Startup funding still a major challenge in Australia

With funding still being a challenge for startups in Australia, governments and larger corporates are emerging as a source of support for promising new companies.
Written by Tim Lohman, Contributor

Australia's startups continue to face challenges in securing funding for their new ideas, according to startups themselves. However, funding and support programs from governments and major corporations are increasingly helping them compete on the global scene.

Speaking at Microsoft's TechEd 2013 conference, George Slavov of social application startup Nubis said the major challenge faced by startups in Australia is securing funding.

"There is money available from venture capital, but it is difficult to get and quite limited, so unless you are student just starting out with an idea or a very small team which needs very little money and has very little expenses, it is quite difficult," he said.
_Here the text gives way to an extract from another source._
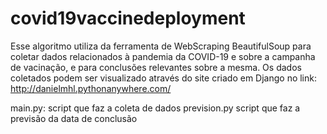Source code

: # covid19vaccinedeployment

Esse algoritmo utiliza da ferramenta de WebScraping BeautifulSoup para coletar dados relacionados à pandemia da COVID-19 e sobre a campanha de vacinação, e para conclusões relevantes sobre a mesma. Os dados coletados podem ser visualizado através do site criado em Django no link: http://danielmhl.pythonanywhere.com/

main.py: script que faz a coleta de dados
prevision.py script que faz a previsão da data de conclusão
"You either have to go overseas to find investment or you have to find a way to self-fund."

Marty Smee of skills search startup Cooperating said conditions are difficult, but added that Queensland in particular is becoming supportive of startups.
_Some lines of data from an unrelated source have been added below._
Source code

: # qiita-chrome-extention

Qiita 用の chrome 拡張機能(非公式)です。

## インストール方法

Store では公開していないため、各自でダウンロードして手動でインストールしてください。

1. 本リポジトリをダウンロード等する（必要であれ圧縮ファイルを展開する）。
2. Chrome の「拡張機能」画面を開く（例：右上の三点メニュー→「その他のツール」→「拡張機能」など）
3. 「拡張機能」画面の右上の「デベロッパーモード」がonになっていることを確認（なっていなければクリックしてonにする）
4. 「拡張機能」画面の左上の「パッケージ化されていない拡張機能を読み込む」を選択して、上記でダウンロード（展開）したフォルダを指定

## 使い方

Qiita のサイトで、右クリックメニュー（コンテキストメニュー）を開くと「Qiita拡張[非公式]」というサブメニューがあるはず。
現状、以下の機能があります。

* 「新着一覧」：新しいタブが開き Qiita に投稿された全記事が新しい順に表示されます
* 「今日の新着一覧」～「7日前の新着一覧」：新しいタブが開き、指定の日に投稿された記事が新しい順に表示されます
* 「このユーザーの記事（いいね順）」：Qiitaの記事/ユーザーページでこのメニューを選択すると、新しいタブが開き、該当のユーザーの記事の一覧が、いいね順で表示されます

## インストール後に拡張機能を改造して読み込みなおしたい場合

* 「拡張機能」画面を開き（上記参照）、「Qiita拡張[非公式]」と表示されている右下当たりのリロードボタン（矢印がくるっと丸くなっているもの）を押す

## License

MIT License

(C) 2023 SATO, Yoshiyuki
As evidenced by the acquisition by Twitter of Brisbane-based music app We Are Hunted earlier this year, the state is also becoming recognised as a home for innovative companies.

"Brisbane seems to be a bit of a changing scene ... there is some momentum growing," Smee said. "For our concept, there is a social innovation fund which has just opened up in Brisbane. I feel like we are on the verge of something.

"That's what you need: A good exit, a good international story, and the world seeing that we work hard and don't cost quite that much. I feel better and better about the funding scene all the time, but I do agree it is difficult."

Catherine Eibner, startup adviser at venture technology investment agency BlueChilli, said that government incentives for startups — such as the NSW government's Innovate program — are growing. However, access to reliable funding remains an issue.

"Where we're seeing the key investment is friends, family, and founders for early stage investment," she said. "But at later-stage investment, it is corporates — companies like Microsoft, with its BizSpark program, and now Coca Cola is opening up an accelerator program as well, so there is a greater trend for that at the moment."

Jordan Knight at social photography app startup Project Tripod said grants from technology companies are becoming a greater source of funding, as well as commercial advice and technological assistance for startups.

"One piece of advice that [Microsoft and Nokia] gave us was on how to apply for the [Nokia and Microsoft-funded mobile application accelerator program] AppCampus initiative out of Finland. We did and we got it, and all of a sudden we had €50,000, and idea and a product to build."

Knight said Project Tripod has also benefited by graduating from Microsoft's BizSpark program, which provides technology, support, and promotion to startups and entrepreneurs.

"People just see [Microsoft's] BizSpark as a way to get free software sometimes, but that is completely not true," he said.

"All too often, monetary considerations come into [play], because we are a low-funded startup, but we are able to make technology decisions, not funding decisions, which completely free us up to work on what we are good at."

Tim Lohman travelled to TechEd 2013 as a guest of Microsoft.